Jornalista e
diretor da Casa do Saber do Rio, um centro de estudos voltado essencialmente
para um público conservador, Mario Vitor Santos, ex-ombudsman da Folha de São
Paulo admitiu, em artigo que você poderá ler aqui, que a mídia brasileira, toda
ela em dificuldades financeiras, se agrupou para, em conluio, fomentar o golpe
político que permanece em curso no Brasil - mais precisamente, no Senado
Federal. Para ele, a má qualidade do nosso jornalismo explica este momento:
"Veículos de mídia cederam ao populismo que inflama os ódios de classe e
leva o país a vivenciar mais um golpe contra as instituições".
Leia abaixo o artigo na íntegra:
APOCALIPSE DO JORNALISMO
A ruptura institucional
em via de ser completada no Brasil é resultado direto da degradação do
jornalismo posto em prática por quase todos os meios de comunicação no país. Os
cuidados éticos foram sacrificados a tal ponto que o jornalismo promove a
derrubada de uma presidente até agora considerada honesta.
Jornalismo
deve informar os fatos de pontos de vista diferentes e contrários, encarnar
ideias em disputa, canalizar o entrechoque de versões, sublimar antagonismos.
Veículos
brasileiros, ao contrário, quase todos em dificuldades financeiras e assediados
pelos novos hábitos do público, uniram esforços na defesa de uma ideia única.
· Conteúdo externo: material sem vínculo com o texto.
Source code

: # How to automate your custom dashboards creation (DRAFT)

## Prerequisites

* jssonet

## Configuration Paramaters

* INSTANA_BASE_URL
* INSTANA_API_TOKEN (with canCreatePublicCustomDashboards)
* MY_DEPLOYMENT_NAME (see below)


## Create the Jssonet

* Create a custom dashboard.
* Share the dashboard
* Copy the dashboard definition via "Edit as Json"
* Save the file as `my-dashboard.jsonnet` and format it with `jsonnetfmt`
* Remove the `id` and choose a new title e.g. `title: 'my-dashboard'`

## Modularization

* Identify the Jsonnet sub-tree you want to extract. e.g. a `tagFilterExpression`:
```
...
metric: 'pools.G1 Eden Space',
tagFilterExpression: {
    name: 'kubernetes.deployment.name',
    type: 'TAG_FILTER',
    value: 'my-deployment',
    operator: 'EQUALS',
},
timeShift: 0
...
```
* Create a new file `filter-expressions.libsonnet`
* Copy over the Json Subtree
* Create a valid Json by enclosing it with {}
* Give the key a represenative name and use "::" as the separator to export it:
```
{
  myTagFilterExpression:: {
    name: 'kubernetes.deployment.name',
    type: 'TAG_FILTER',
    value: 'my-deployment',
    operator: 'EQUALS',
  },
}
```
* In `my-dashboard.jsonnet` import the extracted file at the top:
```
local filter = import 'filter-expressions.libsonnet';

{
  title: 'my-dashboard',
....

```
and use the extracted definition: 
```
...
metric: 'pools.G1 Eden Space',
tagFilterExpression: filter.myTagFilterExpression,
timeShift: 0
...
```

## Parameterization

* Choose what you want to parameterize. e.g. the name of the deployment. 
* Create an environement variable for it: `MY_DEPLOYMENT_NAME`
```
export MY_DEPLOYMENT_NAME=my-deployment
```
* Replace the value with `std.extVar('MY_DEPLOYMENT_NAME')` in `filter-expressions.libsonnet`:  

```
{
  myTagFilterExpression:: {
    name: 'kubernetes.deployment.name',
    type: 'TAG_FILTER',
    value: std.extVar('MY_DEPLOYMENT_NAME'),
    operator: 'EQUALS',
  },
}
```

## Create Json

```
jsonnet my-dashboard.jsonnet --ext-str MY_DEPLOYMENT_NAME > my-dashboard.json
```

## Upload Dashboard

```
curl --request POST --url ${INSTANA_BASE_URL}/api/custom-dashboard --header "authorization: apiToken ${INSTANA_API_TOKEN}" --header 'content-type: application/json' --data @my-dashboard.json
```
Compactaram-se em exageros, catastrofismo e idiossincrasias. Agruparam-se de um
lado só da balança, fortes para nocautear um governo, mas fracos para manter
sua própria razão de existir, a autonomia.
Poderia ser
diferente. As denúncias de corrupção da Operação Lava Jato deveriam mesmo
merecer toda a atenção de uma imprensa aguerrida. Deveriam mobilizar controles
e cuidados na mesma proporção. No entanto, se a justiça da Lava Jato tem alvo
preferencial, o jornalismo não deveria ter. Quem defende o equilíbrio quando
justiça seletiva e jornalismo discricionário se fundem?
Normas e
técnicas jornalísticas não são meros enfeites para códigos ou lições esquecidas
nos bancos da escola. São peças essenciais para a sobrevivência da democracia.
Na Lava Jato, o que deveria motivar uma custosa operação de checagem
independente e edição autônoma derivou numa repetição inglória dos piores
momentos do jornalismo do passado. A audição generosa e justa do chamado outro
lado das denúncias, tanto na apuração das informações como em sua edição, não
existiu.
O abuso de
reportagens baseadas exclusivamente em fontes mantidas em sigilo tornou-se a
regra. Vazamentos com objetivo manipulatório foram a tônica. Quando informações
em "off" dão as cartas e o outro lado é uma formalidade, o jornalismo
não existe senão como contrafação.
O que foi
feito do esforço de convivência de tantos profissionais de ponta com outras culturas
jornalísticas mais avançadas, tolerantes e variadas? Onde estão as intenções de
controle técnico, equidistância, sobriedade e isenção?
Os
ombudsmans, os rigores autonomistas das técnicas de investigação independentes
e as autocríticas não serviram para nada. Virou pó o empenho de ao menos uma
geração de profissionais para que o jornalismo, depois do infame apoio
majoritário ao golpe de 1964, viesse a seguir melhores padrões.
Não pode
haver fracasso maior para quem ao longo dos anos aspirou a se legitimar como
instituição pilar de uma jovem democracia. Veículos de mídia cederam ao
populismo que inflama os ódios de classe e leva o país a vivenciar mais um
golpe contra as instituições.
Fica para
conferir se a mídia terá no governo Temer a mesma obsessão higienizadora e
incriminatória que exibe contra a ordem petista.
Já se diz
que a queda do governo Dilma marca o ocaso do arranjo democrático da
Constituição de 1988. Corporifica também o fim do breve ensaio de jornalismo
surgido no bojo do movimento que levou à Nova República.
Parodiando o
poema trágico de Murilo Mendes, essa mídia nativa, em busca da sobrevivência,
nasceu para a catástrofe.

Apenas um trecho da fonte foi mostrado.